Karena itu, Rendi berpendapat sangat wajar bila mentilin menjadi maskot dari Bangka Belitung karena perannya sangat penting bagi hutan yang banyak memberikan manfaat bagi masyarakat. Sebaran populasi mentilin di Pulau Bangka pun berada di beberapa wilayah.

“Bagi lingkungan dan manusia, sejumlah satwa ini berperan penting sebagai spesies indikator kesehatan ekosistem lingkungan. Tanpa mereka, ekosistem lingkungan di Bangka Belitung akan collapse jika keberadaannya menurun apalagi punah,” jelasnya.

3. Masih ada harapan

Yayasan Konservasi Pusat Penyelamatan Satwa (PPS) Animal Lover Bangka Island (ALOBI) Bangka Belitung menjadi salah satu dari lima PPS di Indonesia yang menerima serahan sejumlah satwa yang terluka ataupun terjebak konflik dengan manusia dari luar daerah seperti Lampung, Sumatra Selatan (Sumsel), dan Riau.

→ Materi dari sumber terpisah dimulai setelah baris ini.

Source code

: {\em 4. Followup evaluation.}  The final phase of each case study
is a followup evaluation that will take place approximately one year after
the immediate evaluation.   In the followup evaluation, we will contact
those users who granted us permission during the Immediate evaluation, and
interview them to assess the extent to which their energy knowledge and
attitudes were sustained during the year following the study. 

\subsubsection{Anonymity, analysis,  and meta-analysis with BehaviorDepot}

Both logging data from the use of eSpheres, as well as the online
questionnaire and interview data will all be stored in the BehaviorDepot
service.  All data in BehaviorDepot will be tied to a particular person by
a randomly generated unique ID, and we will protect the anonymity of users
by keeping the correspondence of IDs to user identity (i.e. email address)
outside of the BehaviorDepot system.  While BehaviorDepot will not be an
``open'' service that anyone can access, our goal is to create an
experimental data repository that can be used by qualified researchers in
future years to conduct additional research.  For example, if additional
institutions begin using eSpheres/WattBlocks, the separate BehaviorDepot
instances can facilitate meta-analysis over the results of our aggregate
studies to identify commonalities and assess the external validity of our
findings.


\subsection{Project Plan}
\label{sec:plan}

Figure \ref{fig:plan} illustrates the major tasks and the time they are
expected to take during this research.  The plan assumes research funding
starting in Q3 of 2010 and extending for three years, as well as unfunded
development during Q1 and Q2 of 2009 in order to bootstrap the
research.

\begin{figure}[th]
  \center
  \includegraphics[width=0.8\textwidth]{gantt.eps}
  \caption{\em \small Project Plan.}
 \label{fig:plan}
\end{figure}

“Dahulu, kami sempat pelihara hewan. Namun, akhirnya kami sadar perbuatan itu salah dan kami bebaskan seluruhnya. Hingga saat ini, sekitar 6.400 induvidu hewan telah kami lepas liarkan di hutan,” kata Langka Sani, pendiri sekaligus ketua PPS ALOBI.

Saat ini mereka memiliki belasan anggota tetap dan mempunyai relawan hampir di seluruh Bangka dan Belitung. Mereka aktif mengawal sejumlah kasus jual beli satwa, sosialisasi ke masyarakat, serta mendorong kepedulian Pemerintah Provinsi Bangka Belitung terhadap keberlangsungan satwa.

Menurut mereka, kasus jual beli satwa ilegal sering terjadi di Bangka Belitung. Karena kurangnya pemahaman masyarakat mengenai satwa liar yang dilindungi. Karena itulah mereka terus menggencarkan sosialisasi ke tingkat tapak, karena warga setempat yang berpeluang menjadi kader konservasi.

“Semoga kesadaran masyarakat meningkat. Pemerintah juga harus berperan dalam hal penentuan kawasan khusus untuk kelangsungan hidup satwa liar yang aman dari gangguan manusia,” bebernya.